Wigram was one of many people passing information to Churchill; Churchill's biographer, Martin Gilbert, estimated that more than 20 (although he credited Wigram as one of the three main players) were involved. The film Gathering Storm, however, focuses on Wigram; the film's director, Richard Loncraine, said, "in reality there were four 'Wigrams' – two Army officers and two civil servants. It would be cinematographically inept to have four people doing the same thing. What we did was leave out the other three characters".

Members of Parliament enjoy parliamentary privilege, including the right to say what they will and discuss what they will during proceedings in Parliament. Well aware of this, Churchill was able to criticise the UK government in the House of Commons without fear of comeback. The position of those who supplied him with data on Britain's defences, or the lack of them, can be explained by the fact that, as a privy councillor and former chancellor of the exchequer, Churchill had the highest level of security clearance and could, therefore, be assumed not to misuse the information passed to him. Baldwin's government certainly did not like the passing of information to Churchill; Walter Runciman, the president of the Board of Trade, was sent to see Wigram's wife Ava when Wigram was not at home to try to convince her to stop her husband from passing information to Churchill.

Wigram and Churchill did disagree over the Anglo-German Naval Agreement. Wigram supported it as a means to escape the strictures of disarmament, whereas Churchill felt it condoned German treaty-breaking. Nevertheless, Wigram remained a firm opponent of the policy of appeasement.

== Personal life ==
Wigram married Ava Bodley, daughter of the historian J. E. C. Bodley, on 28 February 1925; they had one child, Charles Edward Thomas Bodley Wigram (1929–1951) (who apparently suffered from some sort of birth defect, but sources disagree whether it was Down syndrome, cerebral palsy, or autism). Ava's letters to Churchill indicate that she supported Wigram's attempts to warn Churchill.

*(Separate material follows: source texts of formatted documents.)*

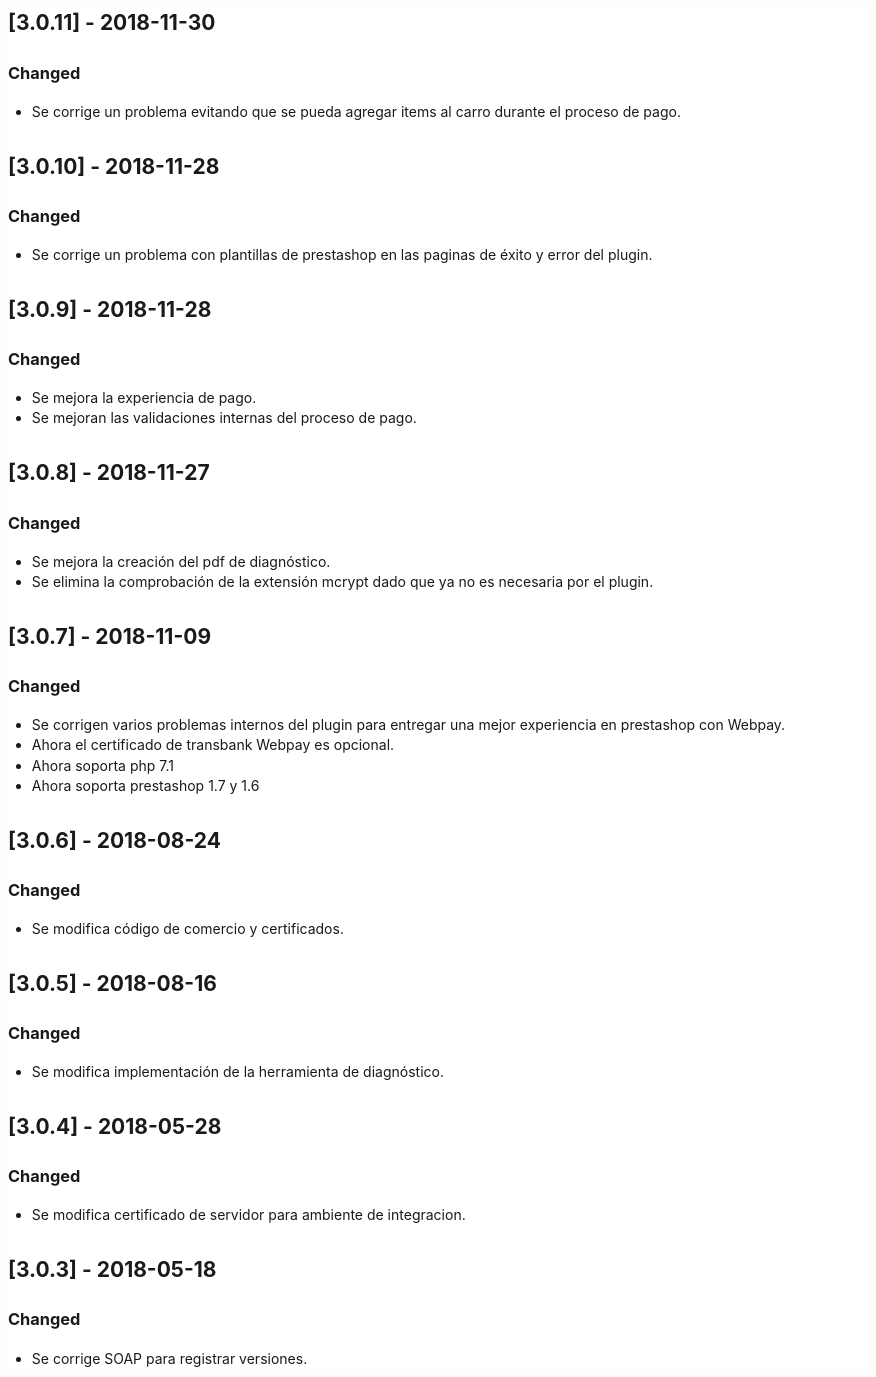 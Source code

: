 ## [3.0.11] - 2018-11-30
### Changed
- Se corrige un problema evitando que se pueda agregar items al carro durante el proceso de pago.

## [3.0.10] - 2018-11-28
### Changed
- Se corrige un problema con plantillas de prestashop en las paginas de éxito y error del plugin.

## [3.0.9] - 2018-11-28
### Changed
- Se mejora la experiencia de pago.
- Se mejoran las validaciones internas del proceso de pago.

## [3.0.8] - 2018-11-27
### Changed
- Se mejora la creación del pdf de diagnóstico.
- Se elimina la comprobación de la extensión mcrypt dado que ya no es necesaria por el plugin.

## [3.0.7] - 2018-11-09
### Changed
- Se corrigen varios problemas internos del plugin para entregar una mejor experiencia en prestashop con Webpay.
- Ahora el certificado de transbank Webpay es opcional.
- Ahora soporta php 7.1
- Ahora soporta prestashop 1.7 y 1.6

## [3.0.6] - 2018-08-24
### Changed
- Se modifica código de comercio y certificados.

## [3.0.5] - 2018-08-16
### Changed
- Se modifica implementación de la herramienta de diagnóstico.

## [3.0.4] - 2018-05-28
### Changed
- Se modifica certificado de servidor para ambiente de integracion.

## [3.0.3] - 2018-05-18
### Changed
- Se corrige SOAP para registrar versiones.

According to Churchill, the British government's failure in March 1936 to pledge any support to France in countering Germany's remilitarization of the Rhineland dealt a mortal blow to Wigram. He went home and told his wife: "War is now inevitable, and it will be the most terrible war there has ever been. I don’t think I shall see it, but you will. Wait now for bombs on this little house.....All my work these many years has been no use. I am a failure. I have failed to make the people here realise what is at stake".

Wigram's sudden death at the age of 46 is somewhat mysterious. Again, sources disagree on several points. For one, some say he was found dead at home, but a letter from Churchill says he died in Ava's arms. His death certificate recorded the cause of death as pulmonary haemorrhage, but a letter from Henry Pelling indicates he committed suicide while deeply depressed. The fact that his own parents did not attend his funeral in Sussex is cited as support for this theory, although Churchill and his family did attend, along with Robert Vansittart and Brendan Bracken, and his parents were attending a memorial service for him that morning in Devon, where Wigram was brought up and which was closer to many of his family's friends. Churchill's letters indicate (but only indirectly) that depression and suicide were the cause. Polio has also been put forward as a cause by some sources. He was buried in the churchyard at Cuckfield, Sussex. After Wigram's death, Ava stayed in close contact with Churchill, writing to him about her travels to Germany before the outbreak of war. She later married Sir John Anderson in 1941.